Without the energy to start a new knitting or sewing project, much less decide on one, I experimented on knitting the same thing — a small leaf — in different materials: yarn, wire, plastic bag shreds, and dried grass. The straight-up yarn leaf in marled red came out pretty nice, and it’s in the banner photo above.
With me, Grace sat and clicked her needles, too. She has a few projects going on, all in yarn. (She loves beginnings. Me? I like finishing.) She admired my yarn leaf and even the one done up in green plastic, from loops I had cut from a grocery bag.
About my attempt to harvest, tie together, and knit the dried ornamental grass that grows alongside our driveway, she said, “Now that’s a waste of time.”
“I don’t think so,” I replied.
“Why are you doing it? It doesn’t even look good!” Grace smiled; I know she loves me.
“It’s an experiment. Somethin’ to do. And I’ll learn something.”
Grace shrugged.
I learned that grass is difficult to tie together securely, although not difficult to knit, albeit with care. Furthermore, odd textiles do not always make for odd beauty — sometimes the result is just a wicked mess.
I also was reminded that the mind makes interesting associative leaps while the hands are busy. The needles and my fingers seems like a convergence of beaks; I was a bird among birds, building a nest. For eggs. For baby birds.
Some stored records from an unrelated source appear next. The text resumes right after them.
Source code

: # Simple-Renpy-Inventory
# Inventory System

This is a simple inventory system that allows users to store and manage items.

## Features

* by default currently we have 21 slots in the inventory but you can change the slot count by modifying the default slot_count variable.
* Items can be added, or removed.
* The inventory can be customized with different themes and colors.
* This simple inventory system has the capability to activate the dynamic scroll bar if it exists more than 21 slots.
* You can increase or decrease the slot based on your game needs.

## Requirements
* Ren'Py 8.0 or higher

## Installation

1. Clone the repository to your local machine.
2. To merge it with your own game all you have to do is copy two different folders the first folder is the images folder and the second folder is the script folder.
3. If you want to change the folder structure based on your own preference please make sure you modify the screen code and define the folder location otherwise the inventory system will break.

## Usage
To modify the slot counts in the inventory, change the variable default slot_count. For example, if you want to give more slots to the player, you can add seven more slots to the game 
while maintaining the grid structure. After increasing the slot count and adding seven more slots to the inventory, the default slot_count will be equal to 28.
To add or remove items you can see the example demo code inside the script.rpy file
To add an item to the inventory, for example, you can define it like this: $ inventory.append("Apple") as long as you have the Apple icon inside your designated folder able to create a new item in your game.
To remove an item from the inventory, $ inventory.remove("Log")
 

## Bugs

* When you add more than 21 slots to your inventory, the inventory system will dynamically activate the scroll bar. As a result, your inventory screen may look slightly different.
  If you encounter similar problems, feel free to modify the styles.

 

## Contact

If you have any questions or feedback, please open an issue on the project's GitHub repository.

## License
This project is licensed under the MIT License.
Or for baby Moses, in his rush basket on the Nile River, with his sister Miriam watching him.
Or baby Barbie, in his knitted leaf nest on the green chair, with Jane photographing him.
I love the new header with the snowy knitted leaf, by the bye. The thread stitches in the green leaf used to make me worry if the leaf hurt; every time, I’d reassure myself that it did not.
I’m glad you like the knitted leaf.
Like you, my sister Emily also felt some sort of sympathetic pain for the green leaf with the stitches and needle in it. I didn’t, obviously, but I do feel sympathetic thirst for plants that are trying to withstand a drought. And I feel sympathetic satisfaction as I water them.
I’ll keep the knitted leaf among snow for a while.